De vierde musketier

Iris van Spierenburg
26 feb 2013

Toen ik voor het eerst mijn stiefbroers en –zus ontmoette was ik een jaar of acht. We kwamen elkaar ‘toevallig’ in Artis tegen, omdat mijn vader en hun moeder toen nog niet officieel samen waren. Ik zag ze eerst als nieuwe vrienden, want we waren van dezelfde leeftijd en we hadden iets me elkaar gemeen: twee ouders die niet samen zijn. Maar helemaal hetzelfde was het niet, want hun ouders waren nog maar kort gescheiden en die van mij al mijn leven lang. Bovendien waren zij met z’n drieën, ik was alleen.

Het duurde niet lang of ik zag ze als mijn broers en zus. Als ik bij mijn vader was in het weekend hadden we het altijd gezellig met zijn vieren. Pas na een paar jaar had ik volledig door dat ik toch apart van hen stond. Na het eten was er een discussie. Mijn stiefzus was verdrietig en mijn stiefbroers stonden haar bij. Mijn vader maakte toen de opmerking dat zij de drie musketiers waren. Dit sloeg er bij mij in. Waarom kon ik geen musketier zijn? Waarom kon ik niet samen met hun de wereld aan? Stond ik er dan alleen voor? Als reactie kreeg ik te horen dat ik inderdaad niet één van de musketiers was, ik was d’Artagnan (de vierde musketier, die er later bijkwam). Ik kon de wereld alleen aan omdat ik dat altijd zo had gedaan, onafhankelijk van kameraden.

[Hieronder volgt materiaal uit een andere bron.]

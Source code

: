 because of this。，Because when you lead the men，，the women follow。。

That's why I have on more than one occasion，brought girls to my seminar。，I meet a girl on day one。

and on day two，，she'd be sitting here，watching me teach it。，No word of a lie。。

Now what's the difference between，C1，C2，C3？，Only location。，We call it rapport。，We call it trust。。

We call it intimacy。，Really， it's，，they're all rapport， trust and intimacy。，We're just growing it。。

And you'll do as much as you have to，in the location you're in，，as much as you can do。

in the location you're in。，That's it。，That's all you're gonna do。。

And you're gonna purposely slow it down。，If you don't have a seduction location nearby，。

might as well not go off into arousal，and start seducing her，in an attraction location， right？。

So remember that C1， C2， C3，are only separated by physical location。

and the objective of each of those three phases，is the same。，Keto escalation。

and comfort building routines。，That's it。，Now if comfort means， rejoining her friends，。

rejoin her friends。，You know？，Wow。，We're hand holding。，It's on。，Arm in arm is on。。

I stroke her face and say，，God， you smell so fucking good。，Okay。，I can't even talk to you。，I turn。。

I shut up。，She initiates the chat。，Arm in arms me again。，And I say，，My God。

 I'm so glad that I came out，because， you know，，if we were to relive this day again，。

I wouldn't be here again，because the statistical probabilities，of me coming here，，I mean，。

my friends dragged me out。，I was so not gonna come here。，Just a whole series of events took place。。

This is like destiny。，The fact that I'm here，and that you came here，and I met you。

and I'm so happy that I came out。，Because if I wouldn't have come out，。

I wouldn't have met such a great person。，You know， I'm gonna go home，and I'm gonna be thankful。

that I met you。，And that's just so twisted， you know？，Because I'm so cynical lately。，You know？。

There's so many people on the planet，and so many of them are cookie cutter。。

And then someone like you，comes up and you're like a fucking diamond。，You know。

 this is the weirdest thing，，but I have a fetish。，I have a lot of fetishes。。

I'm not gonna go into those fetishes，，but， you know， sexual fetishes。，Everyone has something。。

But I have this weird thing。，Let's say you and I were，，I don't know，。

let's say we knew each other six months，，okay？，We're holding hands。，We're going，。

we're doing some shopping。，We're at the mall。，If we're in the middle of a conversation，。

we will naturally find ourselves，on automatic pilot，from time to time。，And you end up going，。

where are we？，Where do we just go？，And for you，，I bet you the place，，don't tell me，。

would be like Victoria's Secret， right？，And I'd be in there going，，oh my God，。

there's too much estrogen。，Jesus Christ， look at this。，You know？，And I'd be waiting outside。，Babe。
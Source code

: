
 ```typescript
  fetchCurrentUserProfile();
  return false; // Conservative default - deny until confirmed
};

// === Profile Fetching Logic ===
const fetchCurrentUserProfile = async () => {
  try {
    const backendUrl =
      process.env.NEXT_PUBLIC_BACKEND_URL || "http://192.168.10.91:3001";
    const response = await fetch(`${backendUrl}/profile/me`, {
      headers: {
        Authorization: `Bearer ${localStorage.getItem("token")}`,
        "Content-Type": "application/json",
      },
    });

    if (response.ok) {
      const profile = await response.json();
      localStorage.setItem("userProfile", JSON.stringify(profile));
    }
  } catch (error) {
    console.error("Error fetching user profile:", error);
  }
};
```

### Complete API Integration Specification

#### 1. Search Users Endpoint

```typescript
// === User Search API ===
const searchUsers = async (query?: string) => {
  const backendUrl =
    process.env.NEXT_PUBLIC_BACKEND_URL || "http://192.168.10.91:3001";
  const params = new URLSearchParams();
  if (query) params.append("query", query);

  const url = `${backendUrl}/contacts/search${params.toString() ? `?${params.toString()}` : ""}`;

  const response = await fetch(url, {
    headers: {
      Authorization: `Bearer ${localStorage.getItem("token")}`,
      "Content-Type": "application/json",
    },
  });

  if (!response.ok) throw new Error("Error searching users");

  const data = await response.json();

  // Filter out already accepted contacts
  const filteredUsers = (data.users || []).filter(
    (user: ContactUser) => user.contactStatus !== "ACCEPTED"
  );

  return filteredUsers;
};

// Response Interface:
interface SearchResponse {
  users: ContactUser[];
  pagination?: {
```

Ik weet nog altijd niet of deze eigenschap een goede of een slechte is. Ja, ik heb vaak te horen gekregen hoe sterk ik wel niet ben (dat ik al dit scheidingsgedoe aan kon). Maar dit uithoudingsvermogen werkt me ook tegen. Als je altijd alles alleen doet komt het niet in je op om om hulp te vragen. Dan blijf je alleen in je kracht. Dus voor iedereen die denk alleen te zijn: dit ben je alleen als je het echt zelf kiest. Soms moet je durven om hulp te vragen. Ik kan je niet vertellen hoe, want ik heb daarin zelf ook nog veel te leren. Maar het is ontzettend fijn als er iemand achter je staat. Ook al vecht je nog wel zelf tegen je problemen, je bent in elk geval niet alleen.